My friends and I started the long, hot work that ended up being insanely messy. We came here hoping to help the world one plant at a time. It was hard work and very dirty indeed but I personally had a very good time. I really took away from this that if I want a better world, I’m going to have to work for it. -- Oliver S.
 
Our physical labor contributed to the health of our local marsh ecosystems because the marsh grass will become a habitat to animals, as well as make the beach look nice. The mud all over my hands and legs was uncomfortable for sure, but the feeling of doing something good for our ecosystem felt pretty cool. The overall lesson I took away from this field trip was that doing something good, feels good. -- Meghan L.
 
The marsh grass field trip is a fun experience where you get to help the environment as well as make amazing memories with your best friends. Canterbury is community of cooperative people who want to do their best to help the environment. -- Bibi P.
 
REFLECTIONS FROM GRADE 8
I have gone to Canterbury for ten years now.
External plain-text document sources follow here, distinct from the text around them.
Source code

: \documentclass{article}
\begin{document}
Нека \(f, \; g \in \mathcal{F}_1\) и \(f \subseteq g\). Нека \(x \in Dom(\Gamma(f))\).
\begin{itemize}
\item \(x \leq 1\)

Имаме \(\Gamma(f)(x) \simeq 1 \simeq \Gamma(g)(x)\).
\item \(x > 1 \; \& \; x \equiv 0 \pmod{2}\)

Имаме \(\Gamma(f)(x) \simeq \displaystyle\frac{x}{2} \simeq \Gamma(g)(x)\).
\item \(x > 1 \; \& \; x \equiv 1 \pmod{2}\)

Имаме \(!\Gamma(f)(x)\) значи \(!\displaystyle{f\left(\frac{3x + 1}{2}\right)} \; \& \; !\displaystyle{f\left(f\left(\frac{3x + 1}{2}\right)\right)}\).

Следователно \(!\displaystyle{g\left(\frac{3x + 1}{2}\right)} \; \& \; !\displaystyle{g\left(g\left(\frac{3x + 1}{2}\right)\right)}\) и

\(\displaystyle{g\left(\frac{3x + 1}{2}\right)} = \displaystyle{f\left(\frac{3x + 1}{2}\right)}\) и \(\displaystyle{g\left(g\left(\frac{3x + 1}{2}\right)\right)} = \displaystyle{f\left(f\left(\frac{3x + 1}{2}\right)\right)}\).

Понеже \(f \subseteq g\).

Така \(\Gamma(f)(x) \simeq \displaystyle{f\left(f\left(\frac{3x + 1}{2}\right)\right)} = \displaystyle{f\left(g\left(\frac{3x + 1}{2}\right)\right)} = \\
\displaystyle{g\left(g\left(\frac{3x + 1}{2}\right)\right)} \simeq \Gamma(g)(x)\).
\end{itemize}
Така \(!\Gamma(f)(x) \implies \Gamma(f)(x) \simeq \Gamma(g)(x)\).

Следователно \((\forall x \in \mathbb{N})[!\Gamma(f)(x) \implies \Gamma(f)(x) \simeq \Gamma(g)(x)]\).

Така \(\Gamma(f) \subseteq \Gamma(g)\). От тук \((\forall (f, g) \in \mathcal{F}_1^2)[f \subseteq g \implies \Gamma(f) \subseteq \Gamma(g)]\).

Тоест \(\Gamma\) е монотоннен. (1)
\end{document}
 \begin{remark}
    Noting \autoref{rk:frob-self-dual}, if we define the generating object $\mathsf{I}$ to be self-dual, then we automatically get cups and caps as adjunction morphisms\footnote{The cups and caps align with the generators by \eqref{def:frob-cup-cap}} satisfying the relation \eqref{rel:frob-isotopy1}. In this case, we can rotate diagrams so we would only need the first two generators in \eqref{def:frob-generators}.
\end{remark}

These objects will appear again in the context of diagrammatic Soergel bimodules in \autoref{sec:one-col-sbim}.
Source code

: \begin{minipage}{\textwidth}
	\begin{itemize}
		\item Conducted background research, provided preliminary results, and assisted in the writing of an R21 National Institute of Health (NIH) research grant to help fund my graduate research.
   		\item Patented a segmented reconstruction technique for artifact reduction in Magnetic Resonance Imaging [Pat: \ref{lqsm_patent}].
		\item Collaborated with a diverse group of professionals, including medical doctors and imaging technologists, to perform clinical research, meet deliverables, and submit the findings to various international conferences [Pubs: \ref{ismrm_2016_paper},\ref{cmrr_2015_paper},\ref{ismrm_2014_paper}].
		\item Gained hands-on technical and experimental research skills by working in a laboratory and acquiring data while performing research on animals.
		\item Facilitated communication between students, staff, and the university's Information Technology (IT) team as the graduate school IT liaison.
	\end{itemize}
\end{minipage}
I have been here through the growth and development of the marine studies program, especially the marsh grass program. When I was in first grade the marsh grass was first put on the playground. Through the years I have learned how to measure the ph levels of the grass, how to plant it, harvest it, and tell if the grass is healthy. In our experience with the grass we had classroom activities as well. We learned its scientific name “spartina,” the animals that live in it, and why it is important to Florida's ecosystem. Through this program me and my fellow eighth graders help the younger students have the same a great experience that I had. -- Nia T.

Once you understand the importance of the trip and marsh grass (Spartina alterniflora), it is easy to handle the plants delicately with care, as it strongly affects the ecosystem. Marsh grass grows, and is a part of wetlands, which acts as a flood control, filters the dirty water (although it has its limits), and is a habitat to many wildlife such as ducks, fish, reptiles, amphibians etc. However, the wetlands and marsh grasses are getting destroyed mainly due to human impacts. Humans would sometimes fill the wetlands with trash, and more dirt and concrete to establish new buildings, which destroys those wetlands. So in order to renew some of the wetlands, we teamed up with Tampa Bay Watch to plant and grow back the marsh grasses, hoping to renovate and help thrive the wetland marshes. -- Jessica L.

We went on this field trip to provide community service to the school, and to help the environment. Thanks to our efforts, next year the other middle schoolers can harvest these plants and put them into our ecosystem. This will help regulate floodwaters and prevent damage to natural habitats. When we got to the Hough Campus, I was very excited to see all of my old teachers, and I wanted to dive right into the work so I thrust my hands into the mud, and pulled out the harvested plants--my hands came out looking like a pig pen! I was a little nervous at first, and washed off my hands and stayed back a bit, not wanting to get dirty. But with a little encouragement from my friends, I was ready to go all in! I learned a lot about teamwork and friendship, and that it’s okay to be nervous, but sometimes you just have to embrace it, and get muddy! -- Jared M.